A Intel registou resultados do segundo trimestre acima das previsões na quinta-feira, alcançando a taxa de crescimento de receitas mais rápida em qualquer trimestre desde 2011 e apresentando projeções que superaram as expectativas do mercado. As ações da empresa avançaram 11% na negociação fora de horas.
No trimestre, o lucro por ação ajustado foi de 42 cêntimos, superando os 21 cêntimos estimados pelos analistas. As receitas totalizaram 16,1 biliões de dólares, acima dos 14,42 biliões de dólares esperados.
As ações da Intel acumulam uma valorização superior a 170% em 2026 até ao fecho de quinta-feira, depois de terem disparado 84% no ano passado, período em que o governo dos Estados Unidos adquiriu uma participação de 10% na empresa como parte de um esforço para apoiar a produção de semicondutores no país. Apesar da forte subida nos últimos trimestres, o título tem enfrentado pressão mais recentemente, com uma queda de 28% em julho.
Apesar desta correção, a empresa está a beneficiar fortemente do boom da infraestrutura de inteligência artificial, que está a impulsionar as vendas de processadores de servidor. O crescimento de 25% nas receitas foi o mais rápido em qualquer trimestre desde o terceiro trimestre de 2011.

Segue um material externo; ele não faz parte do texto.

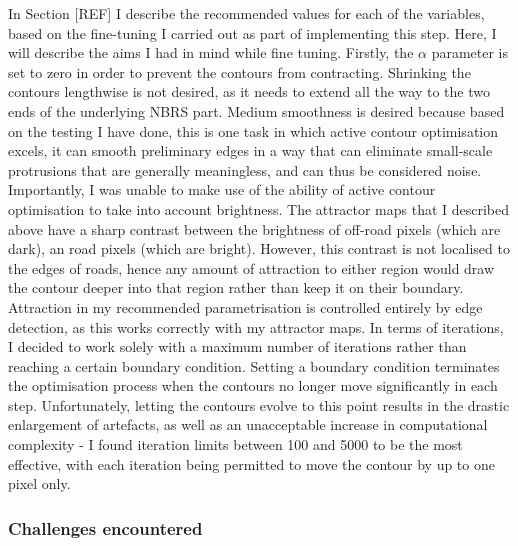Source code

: In Section [REF] I describe the recommended values for each of the variables, based on the fine-tuning I carried out as part of implementing this step. Here, I will describe the aims I had in mind while fine tuning. Firstly, the $\alpha$ parameter is set to zero in order to prevent the contours from contracting. Shrinking the contours lengthwise is not desired, as it needs to extend all the way to the two ends of the underlying NBRS part. Medium smoothness is desired because based on the testing I have done, this is one task in which active contour optimisation excels, it can smooth preliminary edges in a way that can eliminate small-scale protrusions that are generally meaningless, and can thus be considered noise. Importantly, I was unable to make use of the ability of active contour optimisation to take into account brightness. The attractor maps that I described above have a sharp contrast between the brightness of off-road pixels (which are dark), an road pixels (which are bright). However, this contrast is not localised to the edges of roads, hence any amount of attraction to either region would draw the contour deeper into that region rather than keep it on their boundary. Attraction in my recommended parametrisation is controlled entirely by edge detection, as this works correctly with my attractor maps. In terms of iterations, I decided to work solely with a maximum number of iterations rather than reaching a certain boundary condition. Setting a boundary condition terminates the optimisation process when the contours no longer move significantly in each step. Unfortunately, letting the contours evolve to this point results in the drastic enlargement of artefacts, as well as an unacceptable increase in computational complexity - I found iteration limits between 100 and 5000 to be the most effective, with each iteration being permitted to move the contour by up to one pixel only.

\subsubsection{Challenges encountered}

"A IA está a gerar uma procura sem precedentes por capacidade de computação", afirmou o CEO Lip-Bu Tan no comunicado. "À medida que continuamos a executar, a Intel está bem posicionada para capturar um crescimento sustentável em toda a nossa franquia de CPUs".
Para o trimestre atual, a Intel prevê um lucro por ação ajustado de 38 cêntimos, com receitas entre 15,8 biliões e 16,8 biliões de dólares. As estimativas dos analistas apontavam para receitas de 15,1 biliões de dólares e um lucro por ação de 27 cêntimos.
A empresa indicou ainda que está a começar a estruturar acordos de longo prazo com clientes para os seus CPUs de servidor, alguns com preços fixos e outros focados em volumes de chips. Este tipo de contratos está a tornar-se comum, sobretudo na memória, à medida que os fornecedores procuram preservar os preços elevados atuais e o poder de mercado caso o ciclo de IA abrande.
A Intel referiu que já celebrou 10 contratos de longo prazo, e o diretor financeiro David Zinsner sublinhou que a empresa enfrenta constrangimentos de oferta, com os clientes de centros de dados a requisitarem mais do que a capacidade de produção disponível.
No negócio de client computing, que produz chips para computadores pessoais, as receitas aumentaram 13% para 8,9 biliões de dólares. Continua a ser a maior unidade da Intel, mas o maior dinamismo vem da área de centros de dados, onde as receitas cresceram 59% para 6,3 biliões de dólares. Para o terceiro trimestre, a empresa espera vendas de PCs estáveis, condicionadas pela escassez de memória.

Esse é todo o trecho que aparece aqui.